Уже Даниил Заточник использует как сравнение этот образ цветущей весны для изображения благополучия подданных милостивого князя: „весна украшает землю цветы, а ты нас, княже, украшаеши милостию своею".1 В русскую историческую литературу эта метафора проникает через Хронограф, включивший Хронику Манассии, И повесть о взятии Царьграда в 1453 г. представляет разоренный турками Царьград, „яко же сад, оцепенел мразом зимы лютыя, и увяд” (208, стр. 438). Здесь, как и у Манассии, зима — бедствия и сад — государство, пострадавшее от них, соединяются в одной метафоре, которую повторяет и автор Казанского летописца. Освобожденная от татаро-монгольского ига Русь „нача обновлятися, яко от зимы и на тихую весну прилагатися" (стлб. 8); когда была вновь отстроена Казань, паки же возрасте царство аки древо, измерше от зимы и оживе, аки солнцу огревшу весне" (стлб. 20).
Своеобразно было использовано уподобление зиме безбожия в „Житии" Аввакума. Соответственно своей манере конкретизировать метафоры-символы, Аввакум так изобразил состояние свое и своих друзей, когда пришли первые вести о реформах Никона: „мы задумалися, сошедшеся между собою, видим, яко зима хощет быти; сердце озябло и ноги задражали" (стлб. 15); даже тогда, когда Аввакум повторяет традиционное словосочетание — „зима еретическая", он по-своему уточняет его реалистической подробностью: „жена, что сотворю? Зима еретическая на дворе. Говорить ли мне или молчать?" (стлб. 43).

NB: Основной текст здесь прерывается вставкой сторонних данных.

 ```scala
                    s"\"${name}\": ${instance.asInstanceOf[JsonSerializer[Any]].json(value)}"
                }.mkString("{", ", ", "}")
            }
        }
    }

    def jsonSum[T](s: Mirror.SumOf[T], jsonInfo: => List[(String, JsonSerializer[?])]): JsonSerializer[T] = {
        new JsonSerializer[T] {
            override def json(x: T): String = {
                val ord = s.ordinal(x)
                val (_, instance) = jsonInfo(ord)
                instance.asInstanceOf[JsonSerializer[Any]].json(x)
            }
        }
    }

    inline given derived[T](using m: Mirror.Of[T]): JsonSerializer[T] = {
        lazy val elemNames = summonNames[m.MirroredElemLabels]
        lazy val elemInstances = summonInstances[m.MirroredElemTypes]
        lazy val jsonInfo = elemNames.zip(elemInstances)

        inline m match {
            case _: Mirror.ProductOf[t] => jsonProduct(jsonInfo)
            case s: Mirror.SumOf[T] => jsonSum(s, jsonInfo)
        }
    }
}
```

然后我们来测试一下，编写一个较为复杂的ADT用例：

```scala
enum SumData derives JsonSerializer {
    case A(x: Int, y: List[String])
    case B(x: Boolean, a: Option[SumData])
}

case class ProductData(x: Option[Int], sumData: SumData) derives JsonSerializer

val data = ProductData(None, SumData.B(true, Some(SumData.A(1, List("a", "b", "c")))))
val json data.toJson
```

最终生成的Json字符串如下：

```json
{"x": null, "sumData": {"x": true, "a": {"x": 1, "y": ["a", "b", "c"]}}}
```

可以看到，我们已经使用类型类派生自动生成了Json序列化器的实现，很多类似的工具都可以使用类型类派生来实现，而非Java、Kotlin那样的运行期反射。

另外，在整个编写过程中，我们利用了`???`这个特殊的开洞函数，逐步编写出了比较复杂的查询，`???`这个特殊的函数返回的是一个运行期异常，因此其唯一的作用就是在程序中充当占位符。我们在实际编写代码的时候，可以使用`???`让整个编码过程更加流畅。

При несомненной связи русских литературных метафор зима-весна с переводными образцами их, нельзя не отметить, что самое представление о зиме, морозе, как о символе печали, свойственно и устной русской поэзии. В лирической песне:
Не морозом ретнпо сердце познобило...
Познобило то сердце тоской-кручиной.2
Когда в XVII в. наметились новые стилистические тенденции в историческом повествовании, усилилась его реалистичность,то старая символическая картина весеннего возрождения природы приобрела здесь иное звучание. В „Повести книги сея от прежних лет", приписываемой князю Катыреву Ростовскому, рассказу о наступлении на Москву Самозванца предшествует описание весны: „Юже зиме прошедши... растаявшу снегу и тихо веющу ветру...", выходит в поле ратай, зеленеют поля, леса( поют птицы... И этой радостной картине природы противостоят бедствия государства: „В сие же время красовидные годины прежереченный хищный волк собрася со множеством воин... и поидоша на воевод московских н на все воинство".1 Стилистически описание весны о этой исторической повести связано еще тесно не только с Кириллом Туровским, но и с его первоисточником — Григорием Богословом. Но функция этого пейзажа в повести — совершенно иная. Вместо того, чтобы символизировать радостное событие, он подчеркивает по контрасту наступление тяжелой для государства войны; вместо уподобления автор прибегает к противопоставлению, а самому весеннему пейзажу стремится придать более реальный характер, дополняя его конкретными подробностями.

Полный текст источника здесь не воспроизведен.